Back in the mid-2010s, it was Russia that sought to establish contact with Taliban. This was followed by American accusations about Russia arming the Taliban. On the other hand, the participation of Afghan "national but non-government institution" of High Peace Council in the conference but the absence of representatives from Afghan government perhaps demonstrates the Afghan government’s lukewarm attitude to Moscow-led peace efforts. The Afghan move appears to appease the US, Russia’s regional rival. Russia and Taliban have their own reasons to embrace each other.

The conference marks the arrival of Moscow on the scene as a peace broker. Seeking a greater role in regional politics, Russia rivals American diplomacy in the southwest Asian context. Moscow sees Central Asia and Afghanistan as an area of its influence or at least considers the region as something that should be beyond the sphere of American influence. An assertive Russia has been trying to regain the ground ceded to the US back in 2002.

Apparently, Moscow, like other regional capitals, is distrustful of the US presence in Afghanistan. Countering Islamist extremism and terrorism of Taliban and others of their ilk is seen more as a means to prolonging US presence in Afghanistan. On their part, Taliban would want to sell to the world the message of their crucial role in a region hostile to US presence.

The Indian participation in the huddle and sharing table with Taliban at "nonofficial" level signals a change in New Delhi’s policy towards Taliban insurgents. The meeting is a diplomatic victory for the otherwise ostracised militant movement.

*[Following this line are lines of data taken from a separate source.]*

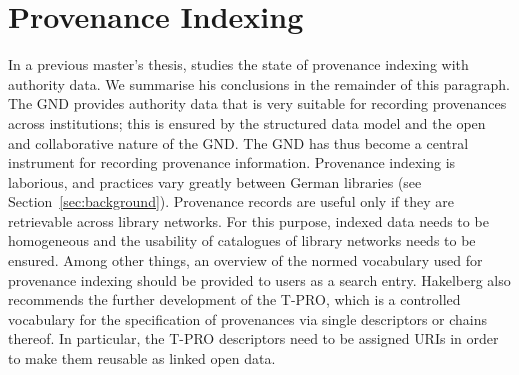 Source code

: %
%
%
%
%
%
\section{Provenance Indexing}
\label{sec:provenance_indexing}

In a previous master's thesis, \textcite{Hakelberg2016}
studies the state of provenance indexing with authority data.
We summarise his conclusions in the remainder of this paragraph.
The \gls{GND} provides authority data that is
very suitable for recording provenances across institutions;
this is ensured by the structured data model
and the open and collaborative nature of the \gls{GND}.
The \gls{GND} has thus become a central instrument for recording
provenance information.
Provenance indexing is laborious, and
practices vary greatly between German libraries (see Section~\ref{sec:background}).
Provenance records are useful only if
they are retrievable across library networks.
For this purpose, indexed data needs to be homogeneous
and the usability of catalogues of library networks needs to be ensured.
Among other things, an overview
of the normed vocabulary used for provenance indexing
should be provided to users as a search entry.
Hakelberg also recommends the further development of the \gls{T-PRO},
which is a controlled vocabulary
for the specification of provenances via single descriptors or chains thereof.
In particular, the T-PRO descriptors need to be assigned \glspl{URI}
in order to make them reusable as linked open data. %

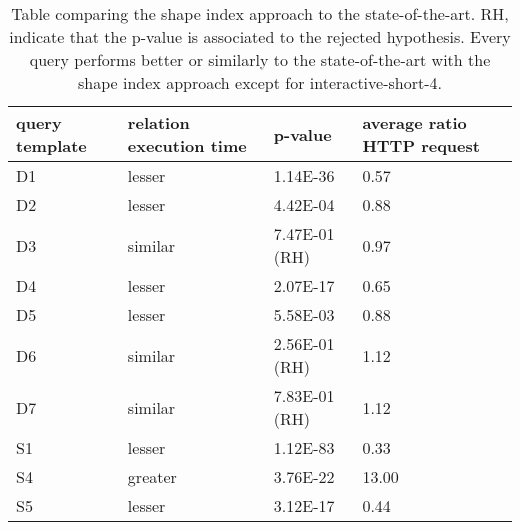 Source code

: \begin{table}
	\begin{center}
		\begin{tabular}{|l|l|l|l|}
			\hline
			query template & relation execution time & p-value & average ratio HTTP request \\
			\hline
			D1 & lesser & 1.14E-36 & 0.57 \\
			\hline
			D2 & lesser & 4.42E-04 & 0.88 \\
			\hline
			D3 & similar & 7.47E-01 (RH) & 0.97 \\
			\hline
			D4 & lesser & 2.07E-17 & 0.65 \\
			\hline
			D5 & lesser & 5.58E-03 & 0.88 \\
			\hline
			D6 & similar & 2.56E-01 (RH) & 1.12 \\
			\hline
			D7 & similar & 7.83E-01 (RH) & 1.12 \\
			\hline
			S1 & lesser & 1.12E-83 & 0.33 \\
			\hline
			S4 & greater & 3.76E-22 & 13.00 \\
			\hline
			S5 & lesser & 3.12E-17 & 0.44 \\
			\hline
		\end{tabular}
	\end{center}
	\caption{Table comparing the shape index approach to the state-of-the-art. RH, indicate that the p-value is associated to the rejected hypothesis. Every query performs better or similarly to the state-of-the-art with the shape index approach except for interactive-short-4.}
	\label{tab:statSignificanceStateOfTheArt}
\end{table} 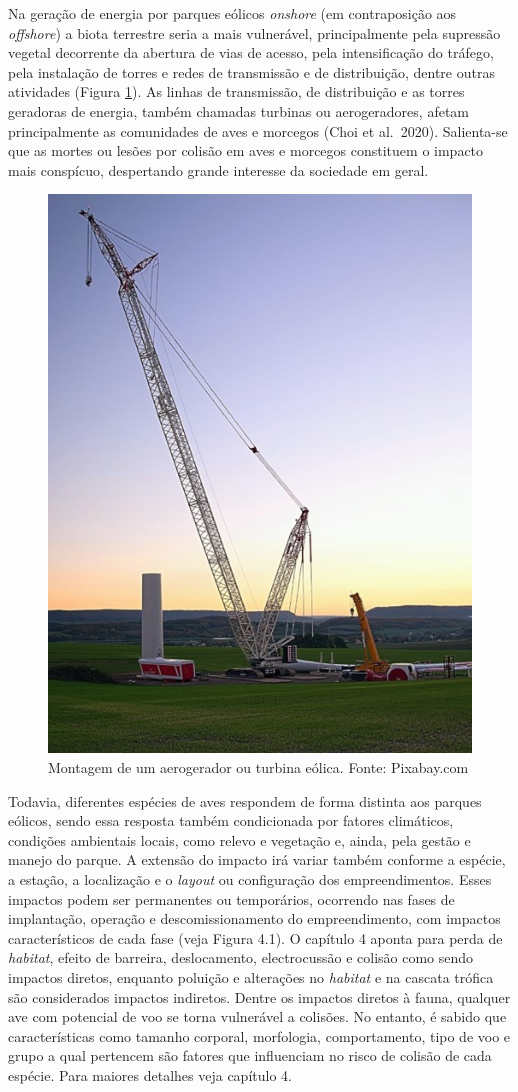 \documentclass[
  oneside]{scrbook}
\begin{document}
Na geração de energia por parques eólicos \emph{onshore} (em contraposição aos \emph{offshore}) a biota terrestre seria a mais vulnerável, principalmente pela supressão vegetal decorrente da abertura de vias de acesso, pela intensificação do tráfego, pela instalação de torres e redes de transmissão e de distribuição, dentre outras atividades (Figura \ref{fig:18}). As linhas de transmissão, de distribuição e as torres geradoras de energia, também chamadas turbinas ou aerogeradores, afetam principalmente as comunidades de aves e morcegos (Choi et al.~2020). Salienta-se que as mortes ou lesões por colisão em aves e morcegos constituem o impacto mais conspícuo, despertando grande interesse da sociedade em geral.

\begin{figure}[H]

{\centering \includegraphics[width=0.5\linewidth]{imagens/cap06/Figura_6.1} 

}

\caption{Montagem de um aerogerador ou turbina eólica. Fonte: Pixabay.com}\label{fig:18}
\end{figure}

Todavia, diferentes espécies de aves respondem de forma distinta aos parques eólicos, sendo essa resposta também condicionada por fatores climáticos, condições ambientais locais, como relevo e vegetação e, ainda, pela gestão e manejo do parque. A extensão do impacto irá variar também conforme a espécie, a estação, a localização e o \emph{layout} ou configuração dos empreendimentos. Esses impactos podem ser permanentes ou temporários, ocorrendo nas fases de implantação, operação e descomissionamento do empreendimento, com impactos característicos de cada fase (veja Figura 4.1). O capítulo 4 aponta para perda de \emph{habitat}, efeito de barreira, deslocamento, electrocussão e colisão como sendo impactos diretos, enquanto poluição e alterações no \emph{habitat} e na cascata trófica são considerados impactos indiretos. Dentre os impactos diretos à fauna, qualquer ave com potencial de voo se torna vulnerável a colisões. No entanto, é sabido que características como tamanho corporal, morfologia, comportamento, tipo de voo e grupo a qual pertencem são fatores que influenciam no risco de colisão de cada espécie. Para maiores detalhes veja capítulo 4.
\end{document}
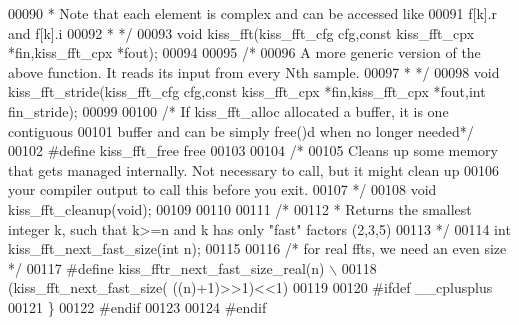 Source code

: \begin{DoxyCode}
00090 \textcolor{comment}{ * Note that each element is complex and can be accessed like}
00091 \textcolor{comment}{    f[k].r and f[k].i}
00092 \textcolor{comment}{ * */}
00093 \textcolor{keywordtype}{void} kiss_fft(kiss\_fft\_cfg cfg,\textcolor{keyword}{const} kiss_fft_cpx *fin,kiss_fft_cpx *fout);
00094 
00095 \textcolor{comment}{/*}
00096 \textcolor{comment}{ A more generic version of the above function. It reads its input from every Nth sample.}
00097 \textcolor{comment}{ * */}
00098 \textcolor{keywordtype}{void} kiss_fft_stride(kiss\_fft\_cfg cfg,\textcolor{keyword}{const} kiss_fft_cpx *fin,kiss_fft_cpx *fout,\textcolor{keywordtype}{int} fin\_stride);
00099 
00100 \textcolor{comment}{/* If kiss\_fft\_alloc allocated a buffer, it is one contiguous }
00101 \textcolor{comment}{   buffer and can be simply free()d when no longer needed*/}
00102 \textcolor{preprocessor}{#define kiss\_fft\_free free}
00103 
00104 \textcolor{comment}{/*}
00105 \textcolor{comment}{ Cleans up some memory that gets managed internally. Not necessary to call, but it might clean up }
00106 \textcolor{comment}{ your compiler output to call this before you exit.}
00107 \textcolor{comment}{*/}
00108 \textcolor{keywordtype}{void} kiss_fft_cleanup(\textcolor{keywordtype}{void});
00109     
00110 
00111 \textcolor{comment}{/*}
00112 \textcolor{comment}{ * Returns the smallest integer k, such that k>=n and k has only "fast" factors (2,3,5)}
00113 \textcolor{comment}{ */}
00114 \textcolor{keywordtype}{int} kiss_fft_next_fast_size(\textcolor{keywordtype}{int} n);
00115 
00116 \textcolor{comment}{/* for real ffts, we need an even size */}
00117 \textcolor{preprocessor}{#define kiss\_fftr\_next\_fast\_size\_real(n) \(\backslash\)}
00118 \textcolor{preprocessor}{        (kiss\_fft\_next\_fast\_size( ((n)+1)>>1)<<1)}
00119 
00120 \textcolor{preprocessor}{#ifdef \_\_cplusplus}
00121 \} 
00122 \textcolor{preprocessor}{#endif}
00123 
00124 \textcolor{preprocessor}{#endif}
\end{DoxyCode}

With every passing day, the Afghan theatre of war is going to fester until we take into account the interests of important stakeholders and a piecemeal approach to tackle factors due to which Afghanistan remains destabilised.

The Afghan war is going to fester until we take into account the interests of important stakeholders and a piecemeal approach to tackle factors due to which Afghanistan remains destabilised.

The US presence in Afghanistan fits into its overarching objective of checkmating the rise of China as a predominant state in Asia. The presence of its more than 700 airbases across the globe demonstrates the psyche of American policymakers who see their worldwide presence as indispensable for the projection of American power throughout the world.

US, India and the Afghan government and Afghan citizens, except Taliban sympathisers, would want continuity of the US presence in the country. India, with the help of US, wants to compete with its regional contender, China. The Afghan government cannot survive in office without American support. Afghan citizens, especially non-Pashtun Afghans, hugely suffered under Taliban’s reign of terror. They cannot afford retrogression to late 1990s. Several regional actors entertain a different scenario.

Ideally, China, Iran, Pakistan and Russia and Taliban would want complete pullout of the US forces from Afghanistan. Beijing, Tehran, Islamabad and Moscow see the American presence in Afghanistan as frightening if not necessarily threatening. China’s interest is in a stable Afghanistan no matter who rules the country, though a non-Islamist regime would be for sure a preferred choice.

Pakistan envisions a pro-Pakistan and anti-India regime at Kabul. Taliban envision a return to the militia’s rule of Afghanistan. Taliban exult over the US failure to stabilise Afghanistan. The humiliating withdrawal of Soviets from Afghanistan emboldened the militia to predict that the US would also face the Soviets’ fate.

Except Pakistan, Iran and Russia’s support to Taliban is transitory. The two seek to bleed the US in this war of attrition. They won’t want to see the Wahabism-influenced extremist Deobandi Taliban again as the exclusive rulers of Afghanistan. Thus, competing interests of regional states in the country are additional factors of instability there.

Even left to its own devices, Afghanistan will remain embroiled in internecine feuds. The country is a deeply divided society along tribal, ethnic, national and sectarian lines. The road towards stability in Afghanistan would, in the first place, entail US entering into an arrangement for long term stay in Afghanistan in return that Washington will cater to all external security needs of Afghanistan including protecting and defending it from outside intervention. Once they are cut off of their support from outside, Taliban will be forced to sue for peace.

In the second stage, US should enter into negotiation with Taliban and allow it to function as a political party in compliance with the constitution of Afghanistan. Pakistan can be a valuable partner for peace if its obsessive security concerns vis a vis India are somehow taken care of at the court of Kabul. The US is still the most powerful state militarily. Its security assurance carries credibility.